### [WORK REQUIRED]
Your answer should hold exactly the lines from the one with "你说啊这个淘宝淘宝网站不是啊" through the final line of the data below, reproduced as written.

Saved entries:
....

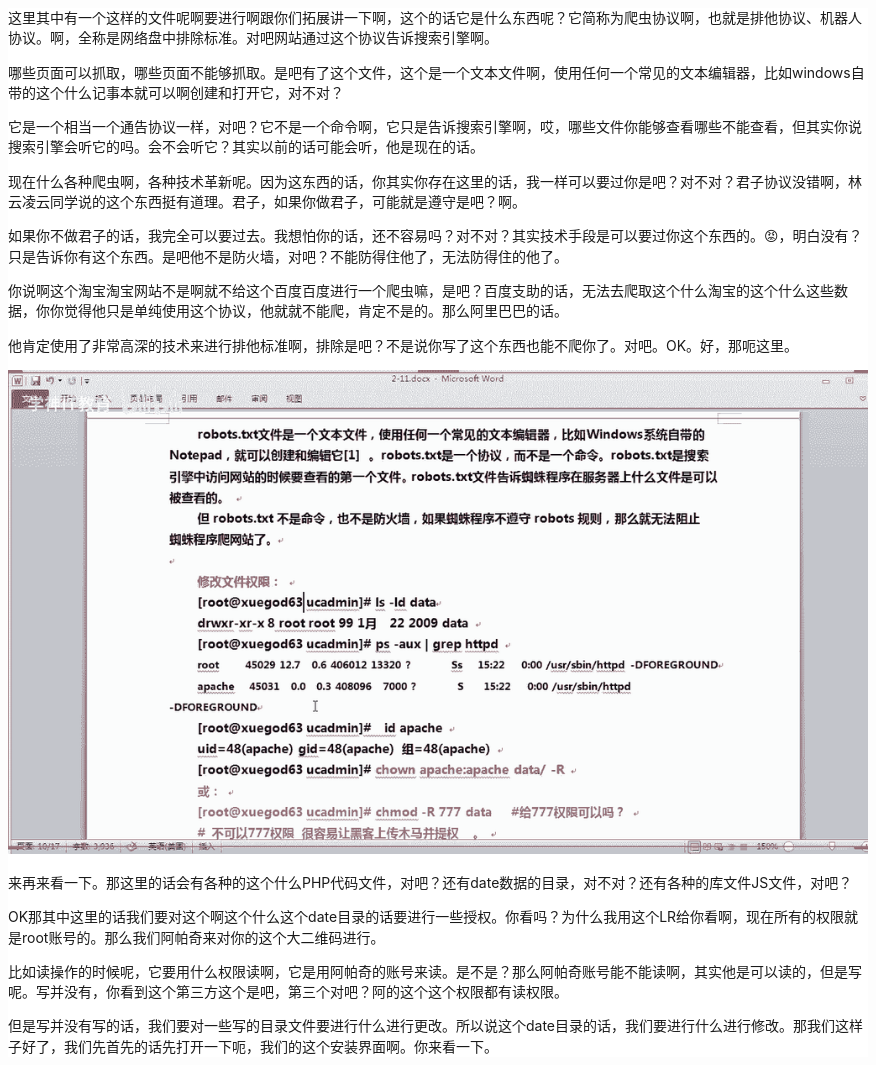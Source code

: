 这里其中有一个这样的文件呢啊要进行啊跟你们拓展讲一下啊，这个的话它是什么东西呢？它简称为爬虫协议啊，也就是排他协议、机器人协议。啊，全称是网络盘中排除标准。对吧网站通过这个协议告诉搜索引擎啊。

哪些页面可以抓取，哪些页面不能够抓取。是吧有了这个文件，这个是一个文本文件啊，使用任何一个常见的文本编辑器，比如windows自带的这个什么记事本就可以啊创建和打开它，对不对？

它是一个相当一个通告协议一样，对吧？它不是一个命令啊，它只是告诉搜索引擎啊，哎，哪些文件你能够查看哪些不能查看，但其实你说搜索引擎会听它的吗。会不会听它？其实以前的话可能会听，他是现在的话。

现在什么各种爬虫啊，各种技术革新呢。因为这东西的话，你其实你存在这里的话，我一样可以要过你是吧？对不对？君子协议没错啊，林云凌云同学说的这个东西挺有道理。君子，如果你做君子，可能就是遵守是吧？啊。

如果你不做君子的话，我完全可以要过去。我想怕你的话，还不容易吗？对不对？其实技术手段是可以要过你这个东西的。😡，明白没有？只是告诉你有这个东西。是吧他不是防火墙，对吧？不能防得住他了，无法防得住的他了。

你说啊这个淘宝淘宝网站不是啊就不给这个百度百度进行一个爬虫嘛，是吧？百度支助的话，无法去爬取这个什么淘宝的这个什么这些数据，你你觉得他只是单纯使用这个协议，他就就不能爬，肯定不是的。那么阿里巴巴的话。

他肯定使用了非常高深的技术来进行排他标准啊，排除是吧？不是说你写了这个东西也能不爬你了。对吧。OK。好，那呃这里。



![](img/4d1384ca9eb5861fca5385c488c0c13b_24.png)

来再来看一下。那这里的话会有各种的这个什么PHP代码文件，对吧？还有date数据的目录，对不对？还有各种的库文件JS文件，对吧？

OK那其中这里的话我们要对这个啊这个什么这个date目录的话要进行一些授权。你看吗？为什么我用这个LR给你看啊，现在所有的权限就是root账号的。那么我们阿帕奇来对你的这个大二维码进行。

比如读操作的时候呢，它要用什么权限读啊，它是用阿帕奇的账号来读。是不是？那么阿帕奇账号能不能读啊，其实他是可以读的，但是写呢。写并没有，你看到这个第三方这个是吧，第三个对吧？阿的这个这个权限都有读权限。

但是写并没有写的话，我们要对一些写的目录文件要进行什么进行更改。所以说这个date目录的话，我们要进行什么进行修改。那我们这样子好了，我们先首先的话先打开一下呃，我们的这个安装界面啊。你来看一下。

....

### [TASK ANSWER]
你说啊这个淘宝淘宝网站不是啊就不给这个百度百度进行一个爬虫嘛，是吧？百度支助的话，无法去爬取这个什么淘宝的这个什么这些数据，你你觉得他只是单纯使用这个协议，他就就不能爬，肯定不是的。那么阿里巴巴的话。

他肯定使用了非常高深的技术来进行排他标准啊，排除是吧？不是说你写了这个东西也能不爬你了。对吧。OK。好，那呃这里。



![](img/4d1384ca9eb5861fca5385c488c0c13b_24.png)

来再来看一下。那这里的话会有各种的这个什么PHP代码文件，对吧？还有date数据的目录，对不对？还有各种的库文件JS文件，对吧？

OK那其中这里的话我们要对这个啊这个什么这个date目录的话要进行一些授权。你看吗？为什么我用这个LR给你看啊，现在所有的权限就是root账号的。那么我们阿帕奇来对你的这个大二维码进行。

比如读操作的时候呢，它要用什么权限读啊，它是用阿帕奇的账号来读。是不是？那么阿帕奇账号能不能读啊，其实他是可以读的，但是写呢。写并没有，你看到这个第三方这个是吧，第三个对吧？阿的这个这个权限都有读权限。

但是写并没有写的话，我们要对一些写的目录文件要进行什么进行更改。所以说这个date目录的话，我们要进行什么进行修改。那我们这样子好了，我们先首先的话先打开一下呃，我们的这个安装界面啊。你来看一下。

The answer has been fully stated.